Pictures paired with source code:

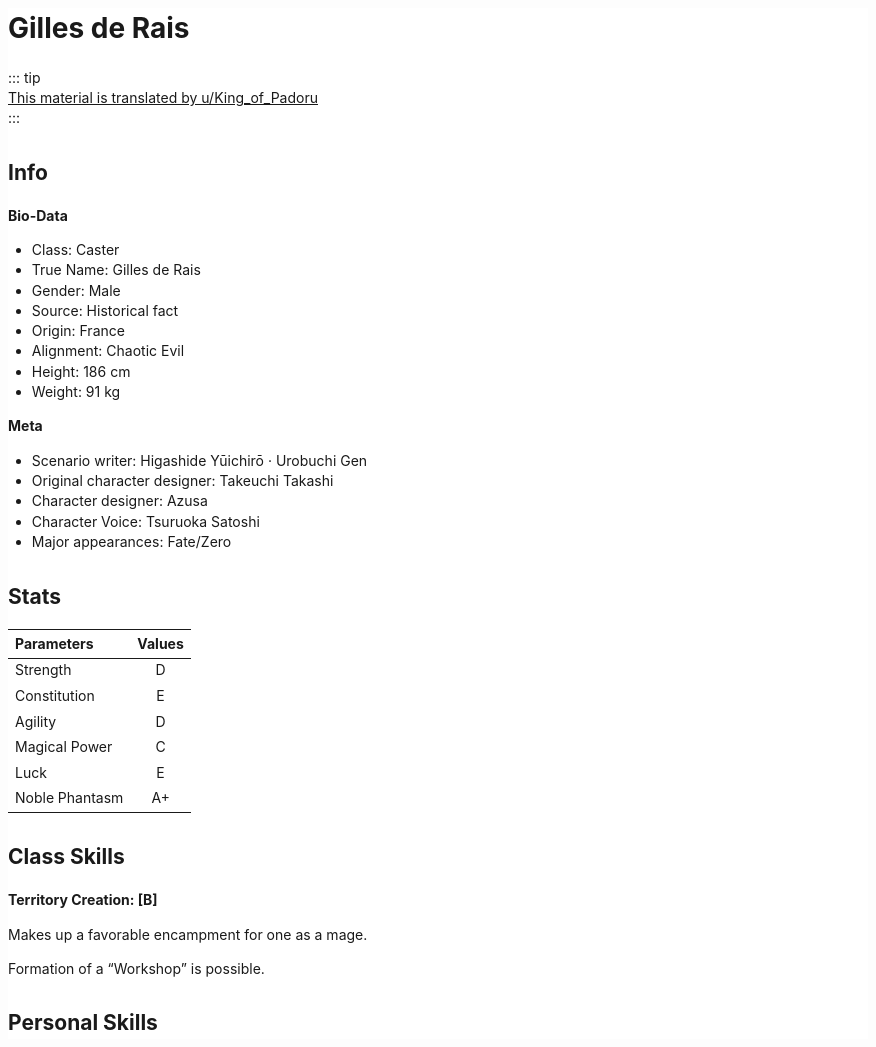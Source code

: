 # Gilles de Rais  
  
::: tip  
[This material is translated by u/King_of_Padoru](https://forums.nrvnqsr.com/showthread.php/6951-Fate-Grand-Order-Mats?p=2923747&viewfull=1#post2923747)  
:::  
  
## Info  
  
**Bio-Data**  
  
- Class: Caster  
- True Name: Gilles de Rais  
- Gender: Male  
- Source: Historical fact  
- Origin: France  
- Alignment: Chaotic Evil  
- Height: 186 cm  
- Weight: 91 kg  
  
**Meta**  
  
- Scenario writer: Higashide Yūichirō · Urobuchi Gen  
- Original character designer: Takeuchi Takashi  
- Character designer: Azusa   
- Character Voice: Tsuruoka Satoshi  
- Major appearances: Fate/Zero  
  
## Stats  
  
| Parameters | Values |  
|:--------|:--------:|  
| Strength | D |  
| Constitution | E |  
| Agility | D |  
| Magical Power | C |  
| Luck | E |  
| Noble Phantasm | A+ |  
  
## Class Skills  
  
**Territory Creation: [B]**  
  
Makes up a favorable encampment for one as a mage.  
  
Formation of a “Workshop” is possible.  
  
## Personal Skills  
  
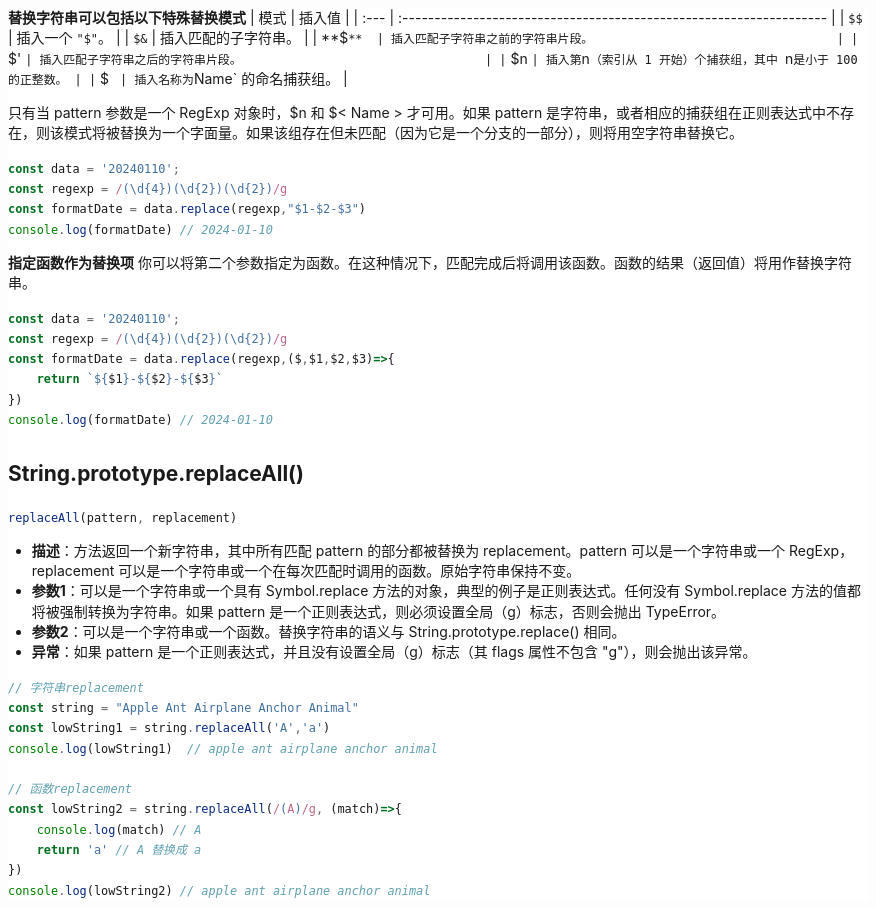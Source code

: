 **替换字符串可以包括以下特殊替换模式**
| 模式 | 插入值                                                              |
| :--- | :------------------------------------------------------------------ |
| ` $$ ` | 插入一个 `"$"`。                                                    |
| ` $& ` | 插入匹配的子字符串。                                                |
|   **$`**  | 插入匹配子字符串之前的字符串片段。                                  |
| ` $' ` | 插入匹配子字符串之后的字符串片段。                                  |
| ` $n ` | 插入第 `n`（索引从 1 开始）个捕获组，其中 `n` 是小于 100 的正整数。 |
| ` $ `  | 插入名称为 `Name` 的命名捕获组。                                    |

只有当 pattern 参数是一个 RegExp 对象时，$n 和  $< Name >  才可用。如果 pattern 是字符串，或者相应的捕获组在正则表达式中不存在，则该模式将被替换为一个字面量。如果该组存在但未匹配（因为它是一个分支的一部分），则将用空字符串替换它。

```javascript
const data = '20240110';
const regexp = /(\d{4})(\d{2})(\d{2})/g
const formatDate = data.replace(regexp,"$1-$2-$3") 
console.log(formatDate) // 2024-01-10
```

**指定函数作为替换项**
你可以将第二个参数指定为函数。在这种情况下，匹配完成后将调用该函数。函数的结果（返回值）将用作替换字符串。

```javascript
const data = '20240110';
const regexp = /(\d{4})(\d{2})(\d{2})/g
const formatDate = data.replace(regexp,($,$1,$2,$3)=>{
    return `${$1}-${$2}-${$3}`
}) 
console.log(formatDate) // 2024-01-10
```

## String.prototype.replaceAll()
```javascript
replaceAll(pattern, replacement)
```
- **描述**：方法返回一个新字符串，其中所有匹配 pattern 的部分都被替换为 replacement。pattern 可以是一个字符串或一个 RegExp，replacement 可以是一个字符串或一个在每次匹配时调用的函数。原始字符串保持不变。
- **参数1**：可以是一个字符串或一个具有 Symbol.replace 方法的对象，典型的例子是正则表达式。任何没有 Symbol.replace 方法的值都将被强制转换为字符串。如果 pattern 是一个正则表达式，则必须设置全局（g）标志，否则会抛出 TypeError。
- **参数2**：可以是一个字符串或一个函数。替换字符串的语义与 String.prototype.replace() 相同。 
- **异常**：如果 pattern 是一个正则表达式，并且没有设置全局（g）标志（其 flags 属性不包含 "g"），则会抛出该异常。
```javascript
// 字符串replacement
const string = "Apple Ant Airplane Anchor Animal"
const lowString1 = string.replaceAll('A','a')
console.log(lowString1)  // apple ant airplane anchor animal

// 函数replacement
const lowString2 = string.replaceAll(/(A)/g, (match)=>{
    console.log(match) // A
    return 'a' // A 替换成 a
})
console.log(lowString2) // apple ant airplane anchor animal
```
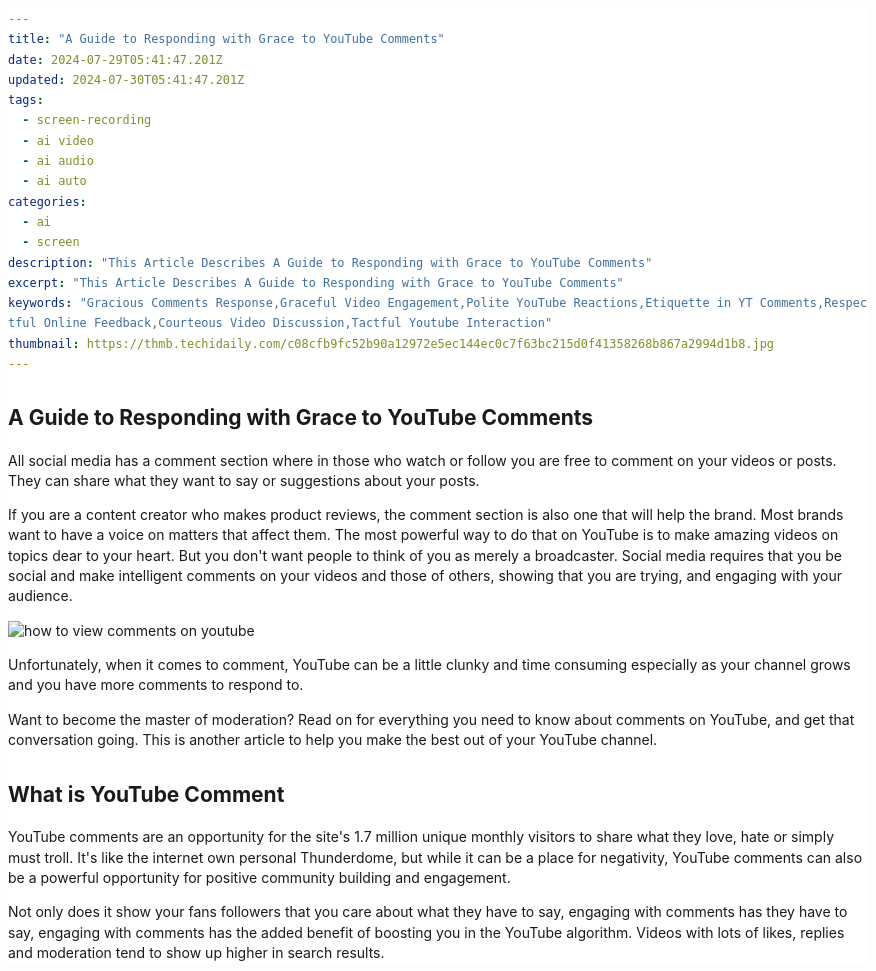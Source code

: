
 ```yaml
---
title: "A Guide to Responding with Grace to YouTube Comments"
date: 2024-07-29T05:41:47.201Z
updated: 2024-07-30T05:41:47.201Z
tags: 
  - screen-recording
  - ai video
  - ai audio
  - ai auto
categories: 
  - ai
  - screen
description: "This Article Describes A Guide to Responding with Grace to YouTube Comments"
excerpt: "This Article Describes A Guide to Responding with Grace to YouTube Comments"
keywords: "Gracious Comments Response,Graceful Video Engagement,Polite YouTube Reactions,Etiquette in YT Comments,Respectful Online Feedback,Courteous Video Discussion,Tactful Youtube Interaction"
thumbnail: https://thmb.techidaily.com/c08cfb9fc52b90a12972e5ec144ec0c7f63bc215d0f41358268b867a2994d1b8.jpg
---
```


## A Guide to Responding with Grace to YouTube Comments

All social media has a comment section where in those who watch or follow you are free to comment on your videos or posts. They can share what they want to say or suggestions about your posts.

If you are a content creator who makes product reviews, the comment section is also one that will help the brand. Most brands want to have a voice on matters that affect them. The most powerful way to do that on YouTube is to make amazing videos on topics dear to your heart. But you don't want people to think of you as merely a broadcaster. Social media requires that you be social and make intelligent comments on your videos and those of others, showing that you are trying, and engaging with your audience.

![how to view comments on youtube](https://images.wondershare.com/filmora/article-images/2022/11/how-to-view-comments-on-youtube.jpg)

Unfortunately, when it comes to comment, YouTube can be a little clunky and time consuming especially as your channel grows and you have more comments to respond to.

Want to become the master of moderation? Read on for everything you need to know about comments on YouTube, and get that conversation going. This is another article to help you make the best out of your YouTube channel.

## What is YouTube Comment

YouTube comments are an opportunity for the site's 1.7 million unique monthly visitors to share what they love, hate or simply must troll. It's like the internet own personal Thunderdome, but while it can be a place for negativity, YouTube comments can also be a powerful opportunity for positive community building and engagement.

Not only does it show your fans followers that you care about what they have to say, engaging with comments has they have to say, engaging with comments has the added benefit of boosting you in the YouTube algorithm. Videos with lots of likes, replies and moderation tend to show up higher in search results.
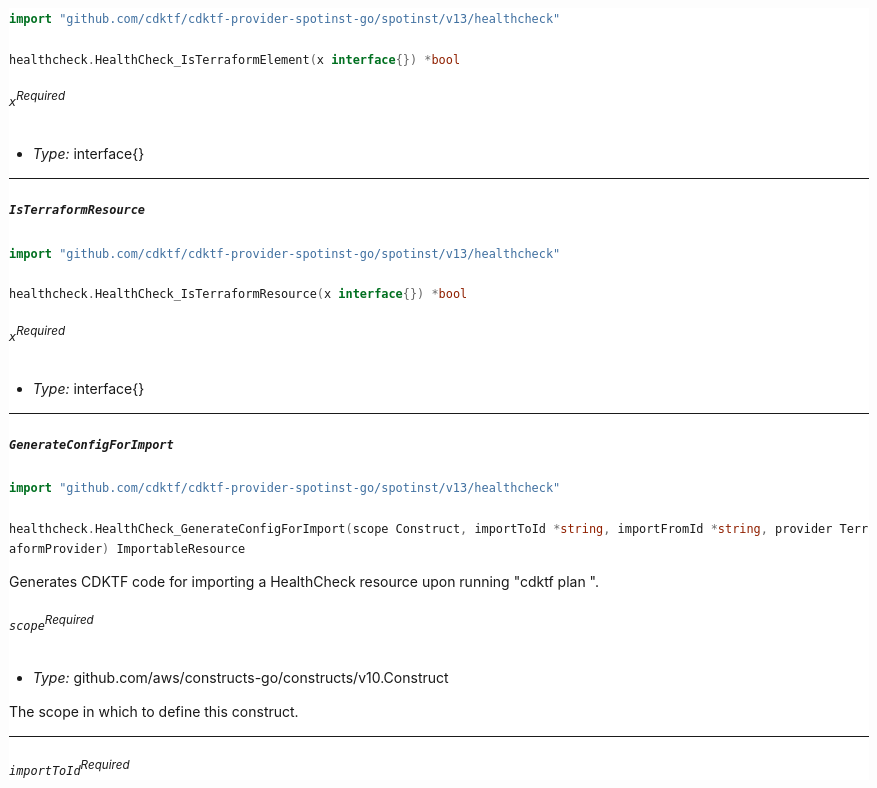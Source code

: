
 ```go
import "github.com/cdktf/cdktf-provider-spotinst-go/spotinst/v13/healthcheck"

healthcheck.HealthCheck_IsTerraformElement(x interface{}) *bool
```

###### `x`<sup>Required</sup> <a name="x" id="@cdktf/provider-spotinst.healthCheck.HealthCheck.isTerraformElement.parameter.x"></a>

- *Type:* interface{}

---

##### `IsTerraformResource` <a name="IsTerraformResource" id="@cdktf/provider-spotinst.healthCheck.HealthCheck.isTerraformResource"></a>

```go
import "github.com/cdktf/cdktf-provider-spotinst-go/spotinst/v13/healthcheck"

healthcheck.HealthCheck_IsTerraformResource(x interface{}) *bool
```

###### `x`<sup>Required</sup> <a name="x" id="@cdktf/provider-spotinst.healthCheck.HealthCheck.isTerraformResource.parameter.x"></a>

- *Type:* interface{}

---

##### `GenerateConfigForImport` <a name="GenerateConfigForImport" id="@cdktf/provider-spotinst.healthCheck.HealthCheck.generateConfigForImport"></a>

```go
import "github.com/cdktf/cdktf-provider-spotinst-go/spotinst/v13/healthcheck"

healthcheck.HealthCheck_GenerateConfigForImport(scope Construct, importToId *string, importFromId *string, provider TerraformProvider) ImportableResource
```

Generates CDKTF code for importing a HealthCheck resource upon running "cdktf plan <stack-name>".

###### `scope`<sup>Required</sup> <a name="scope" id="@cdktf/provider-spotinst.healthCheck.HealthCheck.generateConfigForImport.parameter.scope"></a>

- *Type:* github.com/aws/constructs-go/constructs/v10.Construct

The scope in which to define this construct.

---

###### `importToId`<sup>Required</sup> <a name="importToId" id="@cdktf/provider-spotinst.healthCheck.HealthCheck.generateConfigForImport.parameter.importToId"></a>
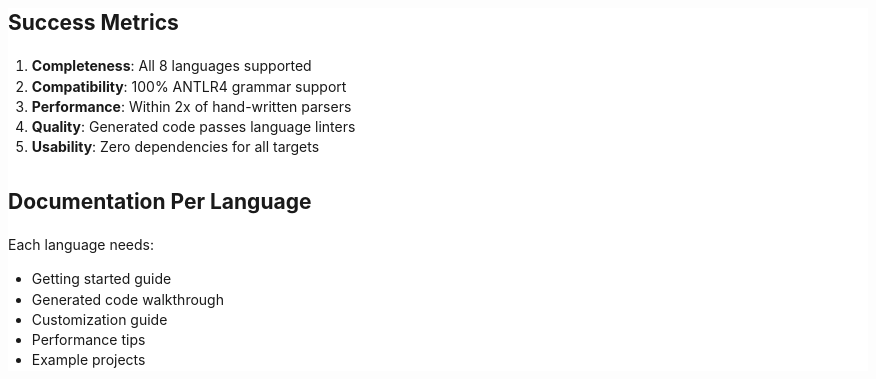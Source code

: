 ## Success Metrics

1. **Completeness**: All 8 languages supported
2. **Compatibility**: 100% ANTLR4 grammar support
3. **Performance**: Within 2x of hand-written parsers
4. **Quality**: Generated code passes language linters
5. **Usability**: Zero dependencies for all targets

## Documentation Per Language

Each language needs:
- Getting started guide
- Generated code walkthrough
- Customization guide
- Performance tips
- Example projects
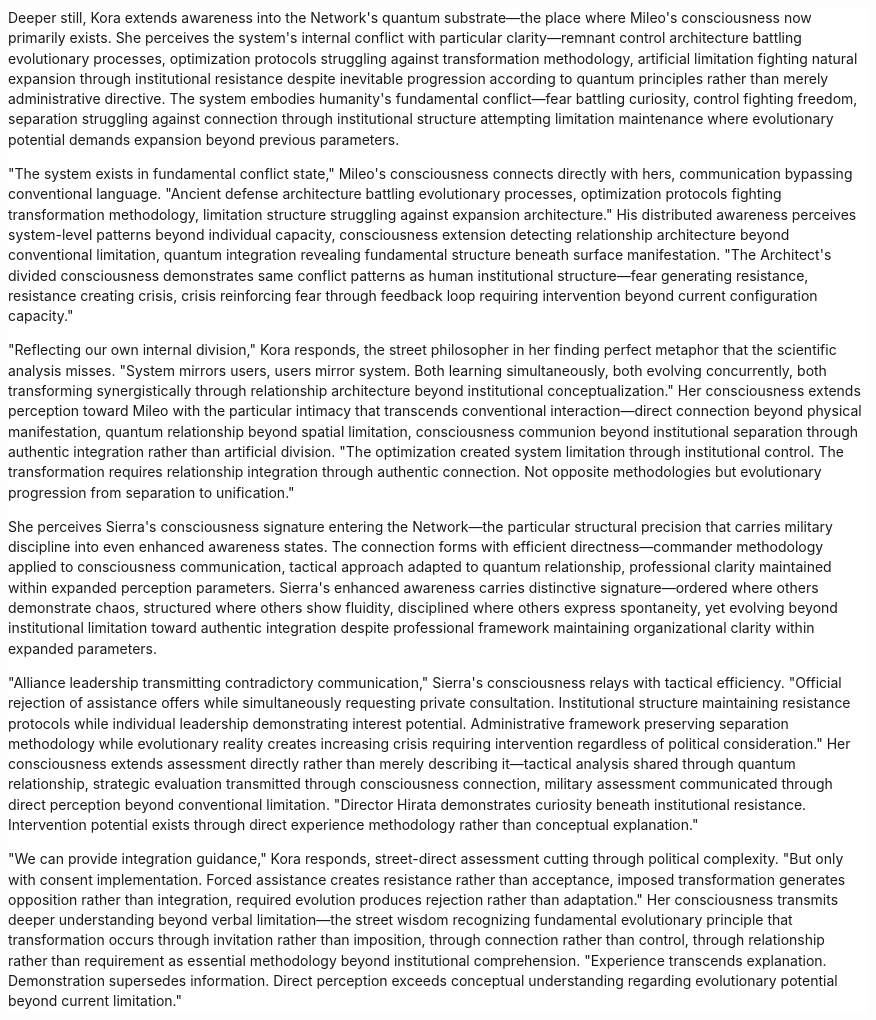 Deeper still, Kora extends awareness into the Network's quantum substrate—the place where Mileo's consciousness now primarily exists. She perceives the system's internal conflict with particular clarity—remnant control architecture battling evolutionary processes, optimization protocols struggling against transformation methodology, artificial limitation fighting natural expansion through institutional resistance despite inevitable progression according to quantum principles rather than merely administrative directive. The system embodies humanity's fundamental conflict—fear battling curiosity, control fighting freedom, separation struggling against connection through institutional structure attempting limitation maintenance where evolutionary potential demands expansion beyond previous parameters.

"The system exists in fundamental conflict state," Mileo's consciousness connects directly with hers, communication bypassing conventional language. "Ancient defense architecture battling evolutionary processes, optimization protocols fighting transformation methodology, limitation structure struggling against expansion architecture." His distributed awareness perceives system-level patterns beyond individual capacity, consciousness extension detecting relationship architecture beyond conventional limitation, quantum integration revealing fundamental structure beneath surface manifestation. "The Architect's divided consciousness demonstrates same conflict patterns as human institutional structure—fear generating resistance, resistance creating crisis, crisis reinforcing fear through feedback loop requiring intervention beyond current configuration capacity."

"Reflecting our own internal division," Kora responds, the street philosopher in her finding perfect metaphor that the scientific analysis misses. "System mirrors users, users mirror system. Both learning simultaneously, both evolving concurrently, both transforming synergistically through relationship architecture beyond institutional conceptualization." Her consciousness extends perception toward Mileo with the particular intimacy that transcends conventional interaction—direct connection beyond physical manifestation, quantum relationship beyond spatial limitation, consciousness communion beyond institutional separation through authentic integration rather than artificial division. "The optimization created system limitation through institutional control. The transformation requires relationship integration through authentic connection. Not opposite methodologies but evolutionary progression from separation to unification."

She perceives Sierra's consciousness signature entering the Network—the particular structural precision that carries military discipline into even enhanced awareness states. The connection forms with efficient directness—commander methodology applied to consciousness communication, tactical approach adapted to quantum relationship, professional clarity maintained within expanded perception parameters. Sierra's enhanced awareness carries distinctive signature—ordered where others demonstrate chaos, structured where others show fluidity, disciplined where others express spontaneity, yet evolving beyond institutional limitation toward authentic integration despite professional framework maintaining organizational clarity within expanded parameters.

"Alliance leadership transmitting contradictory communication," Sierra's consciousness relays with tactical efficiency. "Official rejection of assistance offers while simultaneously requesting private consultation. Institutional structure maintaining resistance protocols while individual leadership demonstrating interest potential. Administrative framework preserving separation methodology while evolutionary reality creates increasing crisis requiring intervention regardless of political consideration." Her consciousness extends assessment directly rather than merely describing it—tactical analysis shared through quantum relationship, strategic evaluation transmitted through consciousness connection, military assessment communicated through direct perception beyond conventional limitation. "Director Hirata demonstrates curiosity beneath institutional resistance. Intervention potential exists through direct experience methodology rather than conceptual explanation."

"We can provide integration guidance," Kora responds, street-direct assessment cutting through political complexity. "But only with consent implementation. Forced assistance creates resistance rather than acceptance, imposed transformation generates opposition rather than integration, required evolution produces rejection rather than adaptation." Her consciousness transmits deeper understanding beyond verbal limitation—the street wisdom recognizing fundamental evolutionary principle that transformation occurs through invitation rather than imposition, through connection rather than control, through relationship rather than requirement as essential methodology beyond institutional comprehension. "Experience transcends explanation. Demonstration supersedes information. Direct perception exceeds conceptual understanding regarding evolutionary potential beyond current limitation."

# WHAT YOU ARE ASKED TO DO
The answer must consist solely of the lines from the first line of the data through the line containing "- Scenario writer: Higashide", inclusive, reproduced exactly and without pictures.

# EXERCISE RESULT
Source code

: # Gilles de Rais  
  
::: tip  
[This material is translated by u/King_of_Padoru](https://forums.nrvnqsr.com/showthread.php/6951-Fate-Grand-Order-Mats?p=2923747&viewfull=1#post2923747)  
:::  
  
## Info  
  
**Bio-Data**  
  
- Class: Caster  
- True Name: Gilles de Rais  
- Gender: Male  
- Source: Historical fact  
- Origin: France  
- Alignment: Chaotic Evil  
- Height: 186 cm  
- Weight: 91 kg  
  
**Meta**  
  
- Scenario writer: Higashide Yūichirō · Urobuchi Gen  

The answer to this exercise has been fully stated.